Christmas Day has always been a day that I treasured, and it will always be so special to me. Our Christmas Day routine is a tradition that I hold dear to my heart, but this year I am faced with the possibility that this beautiful tradition is about to change and it saddens me incredibly. But I can’t help but wonder, do I simply need to let go?
Our family is a large bunch so it can be difficult to get us all together, but luckily we go all out at Christmas time and it is the one time every year we know we’ll all be together. Our family does the same thing every single year – everyone comes to our house mid-morning, we put on a big Christmas Day lunch that puts everyone into a food (and alcohol) coma. We sit on the deck and enjoy each other’s company before our annual game of street cricket with the neighbours and then a late afternoon swim in the pool. We drink, eat, talk and laugh far too much but it is always wonderful.
I grew up doing the same thing at my grandparents house so the family Christmas Day has been a tradition that I’ve lived with my whole life. But, recently discussion in the family makes me think that things have to change – even though I don’t want them to.
I have three children: two daughters and one son. They are all married now, my son being the youngest and they all have children. My daughter-in-law has been around the family for close to a decade, firstly as a friend and then as a partner. She has known about our family traditions the whole time, but now she feels they need to change. While celebrating a Father’s Day picnic with some of the family last month, she announced that she thinks we should go to the beach and spend a “real” Aussie Christmas with a barbecue, some sand and some surf. She told me that she thinks the way we do it now is too much effort and it would be more pleasant for everyone if we were at the beach.

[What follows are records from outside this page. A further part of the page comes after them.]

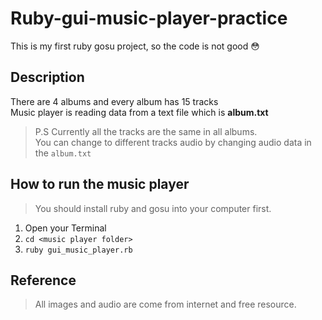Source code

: # Ruby-gui-music-player-practice
This is my first ruby gosu project, so the code is not good :flushed:

## Description
There are 4 albums and every album has 15 tracks\
Music player is reading data from a text file which is **album.txt**
> P.S Currently all the tracks are the same in all albums. \
You can change to different tracks audio by changing audio data in the `album.txt`

## How to run the music player
> You should install ruby and gosu into your computer first.
1. Open your Terminal
2. `cd <music player folder>`
3. `ruby gui_music_player.rb`


## Reference
> All images and audio are come from internet and free resource.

I was a little taken back by her feelings. While I am completely open to suggestions about how we can integrate family traditions with others traditions, I feel a little put down that she wants to disrupt something we’ve done for so many years. I ask each of the kids to bring one dish. John (my husband) and I do the rest of the work. We set up the house and decorate it, we prepare the rest of our three-course lunch and we happily supply all of the grog, although the kids always bring extra in fear of running out! But the thing I don’t understand is that I love doing all of this. I love the privilege of being able to provide for the family and bring everyone together and being quite frank, I don’t want this to be something that changes until I am too debilitated to keep doing it.
But am I being unfair in not wanting my daughter-in-law to shake everything up? I understand that sometimes something new and exciting needs to happen, but is this one of those scenarios?
My daughter who was at the Fathers Day picnic told my other daughter and they both came to me privately and said they don’t feel like anything needs to change. But I also don’t want my daughter-in-law to feel like she doesn’t have a say in what we do as a family. So where do I go?
When is it important to keep family traditions, and when do you need to let them go?